**The problem:** Count how many lines in the entries below hold the string "Fundamentos", and respond with that number only.

[Stored data]

------------

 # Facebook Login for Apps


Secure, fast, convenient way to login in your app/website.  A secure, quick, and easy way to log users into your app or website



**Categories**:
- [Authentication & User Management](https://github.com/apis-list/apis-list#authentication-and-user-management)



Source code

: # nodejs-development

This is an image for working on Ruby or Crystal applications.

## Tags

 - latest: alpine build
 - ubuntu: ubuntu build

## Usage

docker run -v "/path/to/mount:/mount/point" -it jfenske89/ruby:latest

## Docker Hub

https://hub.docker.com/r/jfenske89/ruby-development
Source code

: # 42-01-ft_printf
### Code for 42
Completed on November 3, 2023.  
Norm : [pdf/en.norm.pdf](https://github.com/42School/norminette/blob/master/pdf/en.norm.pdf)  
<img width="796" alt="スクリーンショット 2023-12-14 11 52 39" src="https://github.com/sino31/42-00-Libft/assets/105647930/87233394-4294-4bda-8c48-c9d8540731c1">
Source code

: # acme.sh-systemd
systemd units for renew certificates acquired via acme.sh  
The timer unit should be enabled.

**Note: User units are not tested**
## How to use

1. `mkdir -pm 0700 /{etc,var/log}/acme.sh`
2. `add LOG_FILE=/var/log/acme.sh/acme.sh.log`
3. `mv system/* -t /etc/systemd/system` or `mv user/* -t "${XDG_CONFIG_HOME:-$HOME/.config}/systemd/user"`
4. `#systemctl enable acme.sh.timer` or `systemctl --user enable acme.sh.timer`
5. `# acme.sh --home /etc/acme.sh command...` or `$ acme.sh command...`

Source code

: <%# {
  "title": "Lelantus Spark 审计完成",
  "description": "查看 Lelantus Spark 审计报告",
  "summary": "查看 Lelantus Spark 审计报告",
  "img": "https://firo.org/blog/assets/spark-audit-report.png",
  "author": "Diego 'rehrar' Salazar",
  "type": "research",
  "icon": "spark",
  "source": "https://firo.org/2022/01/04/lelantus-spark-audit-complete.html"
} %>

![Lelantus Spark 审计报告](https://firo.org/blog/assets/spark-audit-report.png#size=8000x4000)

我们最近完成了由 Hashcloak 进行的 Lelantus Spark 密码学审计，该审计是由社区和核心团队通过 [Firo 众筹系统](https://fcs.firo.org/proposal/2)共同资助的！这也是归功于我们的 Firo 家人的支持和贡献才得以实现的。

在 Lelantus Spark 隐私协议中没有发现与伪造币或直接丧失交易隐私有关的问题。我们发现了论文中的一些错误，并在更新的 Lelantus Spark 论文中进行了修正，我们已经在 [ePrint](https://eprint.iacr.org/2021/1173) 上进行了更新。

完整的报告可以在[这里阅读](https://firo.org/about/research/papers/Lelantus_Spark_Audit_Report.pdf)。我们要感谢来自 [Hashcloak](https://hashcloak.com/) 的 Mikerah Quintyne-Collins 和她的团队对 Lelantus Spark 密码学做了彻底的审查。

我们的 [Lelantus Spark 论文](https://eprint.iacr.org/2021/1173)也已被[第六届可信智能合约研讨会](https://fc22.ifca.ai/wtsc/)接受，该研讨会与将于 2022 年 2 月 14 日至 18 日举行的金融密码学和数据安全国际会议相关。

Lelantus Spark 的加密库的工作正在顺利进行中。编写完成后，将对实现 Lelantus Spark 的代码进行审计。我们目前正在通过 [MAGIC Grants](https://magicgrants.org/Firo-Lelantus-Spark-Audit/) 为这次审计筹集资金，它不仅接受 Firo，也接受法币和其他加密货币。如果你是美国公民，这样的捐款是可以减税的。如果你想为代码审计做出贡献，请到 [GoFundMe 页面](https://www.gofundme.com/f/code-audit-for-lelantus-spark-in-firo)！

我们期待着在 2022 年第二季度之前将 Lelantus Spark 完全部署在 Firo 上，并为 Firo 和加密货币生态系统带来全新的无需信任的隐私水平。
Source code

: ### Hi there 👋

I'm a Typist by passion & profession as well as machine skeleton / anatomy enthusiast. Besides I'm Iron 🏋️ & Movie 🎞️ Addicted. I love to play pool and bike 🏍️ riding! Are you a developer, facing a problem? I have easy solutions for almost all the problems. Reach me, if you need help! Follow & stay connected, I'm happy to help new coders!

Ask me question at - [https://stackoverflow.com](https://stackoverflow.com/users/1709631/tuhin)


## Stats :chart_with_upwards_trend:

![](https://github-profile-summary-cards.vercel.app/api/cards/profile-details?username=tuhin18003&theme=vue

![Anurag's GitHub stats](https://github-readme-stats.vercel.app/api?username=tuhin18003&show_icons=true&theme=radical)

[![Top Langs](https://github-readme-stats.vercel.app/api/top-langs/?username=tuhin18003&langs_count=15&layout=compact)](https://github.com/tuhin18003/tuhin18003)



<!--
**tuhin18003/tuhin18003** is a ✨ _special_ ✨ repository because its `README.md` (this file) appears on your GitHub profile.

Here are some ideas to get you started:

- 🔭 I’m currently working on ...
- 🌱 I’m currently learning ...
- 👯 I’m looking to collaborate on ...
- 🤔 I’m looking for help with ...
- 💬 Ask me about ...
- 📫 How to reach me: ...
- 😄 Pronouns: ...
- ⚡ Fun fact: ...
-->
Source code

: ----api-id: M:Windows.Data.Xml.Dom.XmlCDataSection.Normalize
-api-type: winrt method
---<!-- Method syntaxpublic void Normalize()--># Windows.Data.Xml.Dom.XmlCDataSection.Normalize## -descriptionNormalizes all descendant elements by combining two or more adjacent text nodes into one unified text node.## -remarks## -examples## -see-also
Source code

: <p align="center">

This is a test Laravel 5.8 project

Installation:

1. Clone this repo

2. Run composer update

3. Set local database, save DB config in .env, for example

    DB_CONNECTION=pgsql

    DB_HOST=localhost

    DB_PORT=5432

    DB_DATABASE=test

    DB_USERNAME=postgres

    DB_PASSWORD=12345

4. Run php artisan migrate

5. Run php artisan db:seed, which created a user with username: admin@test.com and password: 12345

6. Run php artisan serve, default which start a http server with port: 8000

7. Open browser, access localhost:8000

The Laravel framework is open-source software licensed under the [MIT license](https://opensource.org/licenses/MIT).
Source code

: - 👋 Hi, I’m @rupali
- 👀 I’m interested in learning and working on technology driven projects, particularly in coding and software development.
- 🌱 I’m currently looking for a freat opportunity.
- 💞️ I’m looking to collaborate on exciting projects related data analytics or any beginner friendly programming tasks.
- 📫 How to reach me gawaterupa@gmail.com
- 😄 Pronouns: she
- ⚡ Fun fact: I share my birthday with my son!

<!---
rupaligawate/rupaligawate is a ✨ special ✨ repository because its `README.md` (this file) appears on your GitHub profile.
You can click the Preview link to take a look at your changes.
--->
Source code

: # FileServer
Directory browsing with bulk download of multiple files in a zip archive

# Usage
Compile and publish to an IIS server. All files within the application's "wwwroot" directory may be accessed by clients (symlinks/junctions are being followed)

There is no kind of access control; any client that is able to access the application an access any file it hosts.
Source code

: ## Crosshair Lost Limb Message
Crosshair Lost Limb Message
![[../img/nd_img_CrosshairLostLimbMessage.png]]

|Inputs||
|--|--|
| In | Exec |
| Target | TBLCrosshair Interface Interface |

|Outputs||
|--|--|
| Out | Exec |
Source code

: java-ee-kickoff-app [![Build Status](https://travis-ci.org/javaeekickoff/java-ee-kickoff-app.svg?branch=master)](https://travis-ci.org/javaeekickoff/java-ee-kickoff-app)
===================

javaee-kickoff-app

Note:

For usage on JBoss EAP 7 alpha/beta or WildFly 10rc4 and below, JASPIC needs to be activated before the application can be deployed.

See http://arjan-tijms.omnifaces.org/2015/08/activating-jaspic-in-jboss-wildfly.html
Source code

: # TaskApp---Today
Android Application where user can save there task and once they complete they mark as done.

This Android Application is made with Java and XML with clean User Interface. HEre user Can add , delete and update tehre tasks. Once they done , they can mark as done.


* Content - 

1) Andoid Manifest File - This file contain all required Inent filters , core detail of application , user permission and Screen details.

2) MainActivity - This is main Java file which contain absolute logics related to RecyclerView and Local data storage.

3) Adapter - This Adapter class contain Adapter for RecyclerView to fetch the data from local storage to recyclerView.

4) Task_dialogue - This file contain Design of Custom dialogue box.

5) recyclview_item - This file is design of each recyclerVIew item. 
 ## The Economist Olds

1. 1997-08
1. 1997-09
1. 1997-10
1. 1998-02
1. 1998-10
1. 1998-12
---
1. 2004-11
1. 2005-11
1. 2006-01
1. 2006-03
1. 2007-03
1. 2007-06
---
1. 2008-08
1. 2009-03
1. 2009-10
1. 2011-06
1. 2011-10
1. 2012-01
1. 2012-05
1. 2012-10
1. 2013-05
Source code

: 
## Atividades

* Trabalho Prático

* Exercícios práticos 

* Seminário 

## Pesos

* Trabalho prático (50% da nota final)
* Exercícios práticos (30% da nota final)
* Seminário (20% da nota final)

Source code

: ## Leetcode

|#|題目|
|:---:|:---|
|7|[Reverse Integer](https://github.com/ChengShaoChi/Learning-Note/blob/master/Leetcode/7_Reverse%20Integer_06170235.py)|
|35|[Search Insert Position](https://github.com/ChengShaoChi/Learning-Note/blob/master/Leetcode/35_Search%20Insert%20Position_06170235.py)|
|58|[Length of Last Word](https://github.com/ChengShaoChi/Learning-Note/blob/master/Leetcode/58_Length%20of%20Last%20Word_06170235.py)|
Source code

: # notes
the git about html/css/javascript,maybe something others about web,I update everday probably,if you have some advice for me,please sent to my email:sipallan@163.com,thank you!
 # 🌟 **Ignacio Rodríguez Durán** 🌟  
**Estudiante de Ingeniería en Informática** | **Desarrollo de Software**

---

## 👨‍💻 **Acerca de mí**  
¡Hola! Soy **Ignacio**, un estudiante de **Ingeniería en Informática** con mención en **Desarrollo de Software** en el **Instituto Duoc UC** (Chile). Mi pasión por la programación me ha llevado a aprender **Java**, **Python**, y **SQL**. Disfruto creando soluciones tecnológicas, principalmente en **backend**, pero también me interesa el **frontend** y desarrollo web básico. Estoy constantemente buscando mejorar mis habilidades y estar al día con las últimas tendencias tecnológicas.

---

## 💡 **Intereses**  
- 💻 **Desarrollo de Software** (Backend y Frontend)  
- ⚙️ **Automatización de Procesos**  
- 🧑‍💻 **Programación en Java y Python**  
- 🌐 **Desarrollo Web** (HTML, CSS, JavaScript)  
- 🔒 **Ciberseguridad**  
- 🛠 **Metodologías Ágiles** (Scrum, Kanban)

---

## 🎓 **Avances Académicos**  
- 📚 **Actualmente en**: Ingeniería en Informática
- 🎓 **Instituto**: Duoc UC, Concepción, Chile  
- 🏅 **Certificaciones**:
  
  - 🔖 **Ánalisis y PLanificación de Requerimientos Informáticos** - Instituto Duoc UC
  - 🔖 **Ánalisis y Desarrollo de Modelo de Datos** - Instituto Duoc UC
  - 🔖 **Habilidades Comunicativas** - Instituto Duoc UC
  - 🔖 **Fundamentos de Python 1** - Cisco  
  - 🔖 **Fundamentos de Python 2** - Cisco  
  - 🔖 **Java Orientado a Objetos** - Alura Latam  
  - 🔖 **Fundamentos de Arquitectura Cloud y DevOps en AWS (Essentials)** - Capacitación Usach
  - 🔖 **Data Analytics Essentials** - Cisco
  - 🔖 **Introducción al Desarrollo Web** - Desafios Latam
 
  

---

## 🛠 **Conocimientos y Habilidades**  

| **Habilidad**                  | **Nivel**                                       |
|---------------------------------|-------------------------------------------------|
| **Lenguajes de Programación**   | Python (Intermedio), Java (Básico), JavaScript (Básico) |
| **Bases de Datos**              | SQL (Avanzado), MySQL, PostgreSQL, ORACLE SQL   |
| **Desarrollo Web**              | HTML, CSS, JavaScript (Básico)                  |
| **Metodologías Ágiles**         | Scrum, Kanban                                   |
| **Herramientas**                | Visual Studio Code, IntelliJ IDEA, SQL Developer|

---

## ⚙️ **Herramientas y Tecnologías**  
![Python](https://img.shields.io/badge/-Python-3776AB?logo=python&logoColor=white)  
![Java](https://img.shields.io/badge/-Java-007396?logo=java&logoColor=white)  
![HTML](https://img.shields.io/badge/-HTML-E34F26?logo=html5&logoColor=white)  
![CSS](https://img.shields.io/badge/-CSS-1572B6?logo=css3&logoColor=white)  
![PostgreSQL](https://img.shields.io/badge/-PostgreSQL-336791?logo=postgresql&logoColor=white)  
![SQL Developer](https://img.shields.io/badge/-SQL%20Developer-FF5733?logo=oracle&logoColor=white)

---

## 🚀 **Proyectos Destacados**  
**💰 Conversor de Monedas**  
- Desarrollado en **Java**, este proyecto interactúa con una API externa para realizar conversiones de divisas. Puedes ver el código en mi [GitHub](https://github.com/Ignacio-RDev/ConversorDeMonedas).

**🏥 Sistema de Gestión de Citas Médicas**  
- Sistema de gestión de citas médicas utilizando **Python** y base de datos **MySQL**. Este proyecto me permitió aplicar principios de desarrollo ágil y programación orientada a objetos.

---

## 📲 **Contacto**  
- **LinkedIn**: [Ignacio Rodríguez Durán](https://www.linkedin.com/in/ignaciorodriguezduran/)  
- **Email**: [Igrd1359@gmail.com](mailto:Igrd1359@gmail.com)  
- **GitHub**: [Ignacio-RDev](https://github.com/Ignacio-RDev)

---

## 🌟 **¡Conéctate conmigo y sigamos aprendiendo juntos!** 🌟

------------

**Exercise result:** 3